(DATA SECTION)

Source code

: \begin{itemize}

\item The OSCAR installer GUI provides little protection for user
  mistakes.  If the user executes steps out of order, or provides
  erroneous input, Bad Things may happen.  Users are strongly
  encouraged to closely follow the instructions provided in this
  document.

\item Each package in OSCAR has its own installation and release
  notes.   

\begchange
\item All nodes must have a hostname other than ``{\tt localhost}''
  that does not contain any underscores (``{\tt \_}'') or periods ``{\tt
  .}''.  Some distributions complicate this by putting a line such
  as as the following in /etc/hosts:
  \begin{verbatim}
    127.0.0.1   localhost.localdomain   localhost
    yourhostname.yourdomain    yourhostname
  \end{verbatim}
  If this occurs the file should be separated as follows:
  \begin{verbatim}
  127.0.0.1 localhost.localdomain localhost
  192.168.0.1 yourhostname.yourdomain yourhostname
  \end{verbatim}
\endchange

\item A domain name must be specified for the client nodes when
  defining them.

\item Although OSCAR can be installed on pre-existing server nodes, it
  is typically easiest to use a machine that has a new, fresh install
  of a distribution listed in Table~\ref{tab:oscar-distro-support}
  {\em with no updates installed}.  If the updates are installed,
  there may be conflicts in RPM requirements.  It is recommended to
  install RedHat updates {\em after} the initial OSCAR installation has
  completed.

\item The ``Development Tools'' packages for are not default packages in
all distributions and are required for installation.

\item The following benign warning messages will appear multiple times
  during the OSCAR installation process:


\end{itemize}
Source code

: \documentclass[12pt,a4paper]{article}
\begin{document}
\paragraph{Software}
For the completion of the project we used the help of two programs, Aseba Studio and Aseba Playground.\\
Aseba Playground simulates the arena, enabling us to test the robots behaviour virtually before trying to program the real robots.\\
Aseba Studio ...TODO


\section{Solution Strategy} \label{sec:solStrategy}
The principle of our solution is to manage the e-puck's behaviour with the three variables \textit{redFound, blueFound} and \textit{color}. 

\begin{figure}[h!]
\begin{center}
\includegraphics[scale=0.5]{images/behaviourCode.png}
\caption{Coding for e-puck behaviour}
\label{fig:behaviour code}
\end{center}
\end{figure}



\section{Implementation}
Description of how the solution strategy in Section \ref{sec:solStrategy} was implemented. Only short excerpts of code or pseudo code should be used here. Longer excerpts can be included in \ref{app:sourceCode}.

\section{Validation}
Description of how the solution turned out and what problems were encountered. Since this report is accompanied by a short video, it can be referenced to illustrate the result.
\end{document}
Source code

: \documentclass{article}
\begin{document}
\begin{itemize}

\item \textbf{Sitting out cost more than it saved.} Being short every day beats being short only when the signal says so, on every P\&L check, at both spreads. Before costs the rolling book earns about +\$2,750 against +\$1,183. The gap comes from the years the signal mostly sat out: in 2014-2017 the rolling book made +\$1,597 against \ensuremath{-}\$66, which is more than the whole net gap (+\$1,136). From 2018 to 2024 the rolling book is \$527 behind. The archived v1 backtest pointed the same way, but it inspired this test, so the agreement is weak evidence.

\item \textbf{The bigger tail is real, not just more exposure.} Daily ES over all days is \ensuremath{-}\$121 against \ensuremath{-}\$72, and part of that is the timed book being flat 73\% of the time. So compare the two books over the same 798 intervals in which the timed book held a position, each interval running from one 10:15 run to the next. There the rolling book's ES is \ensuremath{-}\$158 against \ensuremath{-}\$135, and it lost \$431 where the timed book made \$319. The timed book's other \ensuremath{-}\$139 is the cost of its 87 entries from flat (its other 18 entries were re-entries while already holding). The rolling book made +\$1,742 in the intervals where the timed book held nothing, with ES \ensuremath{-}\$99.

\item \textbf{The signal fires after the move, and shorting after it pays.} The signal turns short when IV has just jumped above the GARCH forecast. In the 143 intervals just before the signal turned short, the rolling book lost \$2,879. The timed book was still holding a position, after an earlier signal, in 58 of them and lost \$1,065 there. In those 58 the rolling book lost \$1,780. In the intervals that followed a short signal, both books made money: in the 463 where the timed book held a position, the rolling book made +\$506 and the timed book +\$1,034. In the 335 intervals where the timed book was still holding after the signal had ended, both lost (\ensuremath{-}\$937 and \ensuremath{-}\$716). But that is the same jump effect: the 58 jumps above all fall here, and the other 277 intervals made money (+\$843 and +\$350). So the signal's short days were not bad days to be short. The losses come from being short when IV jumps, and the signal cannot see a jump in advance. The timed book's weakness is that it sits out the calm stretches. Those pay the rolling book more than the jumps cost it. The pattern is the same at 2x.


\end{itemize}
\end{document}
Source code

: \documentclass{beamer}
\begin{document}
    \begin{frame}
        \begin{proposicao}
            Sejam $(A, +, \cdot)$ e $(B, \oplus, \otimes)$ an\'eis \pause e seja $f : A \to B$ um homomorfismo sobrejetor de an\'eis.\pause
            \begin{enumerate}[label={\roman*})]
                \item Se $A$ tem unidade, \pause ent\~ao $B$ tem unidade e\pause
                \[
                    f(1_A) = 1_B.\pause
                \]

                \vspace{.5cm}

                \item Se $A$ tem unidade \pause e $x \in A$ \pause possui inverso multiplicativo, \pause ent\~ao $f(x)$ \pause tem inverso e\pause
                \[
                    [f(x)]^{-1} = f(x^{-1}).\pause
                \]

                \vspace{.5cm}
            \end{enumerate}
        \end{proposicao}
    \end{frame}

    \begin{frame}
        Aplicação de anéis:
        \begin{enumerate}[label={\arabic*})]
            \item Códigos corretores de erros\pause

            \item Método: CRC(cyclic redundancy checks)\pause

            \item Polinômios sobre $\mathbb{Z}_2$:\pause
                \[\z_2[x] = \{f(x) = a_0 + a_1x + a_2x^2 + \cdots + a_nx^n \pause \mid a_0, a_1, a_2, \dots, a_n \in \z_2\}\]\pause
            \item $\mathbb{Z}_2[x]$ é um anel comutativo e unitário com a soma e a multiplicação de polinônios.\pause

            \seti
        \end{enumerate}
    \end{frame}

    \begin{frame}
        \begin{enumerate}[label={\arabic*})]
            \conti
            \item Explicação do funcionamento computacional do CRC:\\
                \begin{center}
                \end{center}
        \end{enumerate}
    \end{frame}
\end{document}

(End DATA SECTION)

## WORK REQUEST
An exact, complete copy of the lines above from the one with "install RedHat updates" through the one with "is weak evidence." is the whole answer.

## SOLUTION TO THIS TASK
  install RedHat updates {\em after} the initial OSCAR installation has
  completed.

\item The ``Development Tools'' packages for are not default packages in
all distributions and are required for installation.

\item The following benign warning messages will appear multiple times
  during the OSCAR installation process:


\end{itemize}
Source code

: \documentclass[12pt,a4paper]{article}
\begin{document}
\paragraph{Software}
For the completion of the project we used the help of two programs, Aseba Studio and Aseba Playground.\\
Aseba Playground simulates the arena, enabling us to test the robots behaviour virtually before trying to program the real robots.\\
Aseba Studio ...TODO


\section{Solution Strategy} \label{sec:solStrategy}
The principle of our solution is to manage the e-puck's behaviour with the three variables \textit{redFound, blueFound} and \textit{color}. 

\begin{figure}[h!]
\begin{center}
\includegraphics[scale=0.5]{images/behaviourCode.png}
\caption{Coding for e-puck behaviour}
\label{fig:behaviour code}
\end{center}
\end{figure}



\section{Implementation}
Description of how the solution strategy in Section \ref{sec:solStrategy} was implemented. Only short excerpts of code or pseudo code should be used here. Longer excerpts can be included in \ref{app:sourceCode}.

\section{Validation}
Description of how the solution turned out and what problems were encountered. Since this report is accompanied by a short video, it can be referenced to illustrate the result.
\end{document}
Source code

: \documentclass{article}
\begin{document}
\begin{itemize}

\item \textbf{Sitting out cost more than it saved.} Being short every day beats being short only when the signal says so, on every P\&L check, at both spreads. Before costs the rolling book earns about +\$2,750 against +\$1,183. The gap comes from the years the signal mostly sat out: in 2014-2017 the rolling book made +\$1,597 against \ensuremath{-}\$66, which is more than the whole net gap (+\$1,136). From 2018 to 2024 the rolling book is \$527 behind. The archived v1 backtest pointed the same way, but it inspired this test, so the agreement is weak evidence.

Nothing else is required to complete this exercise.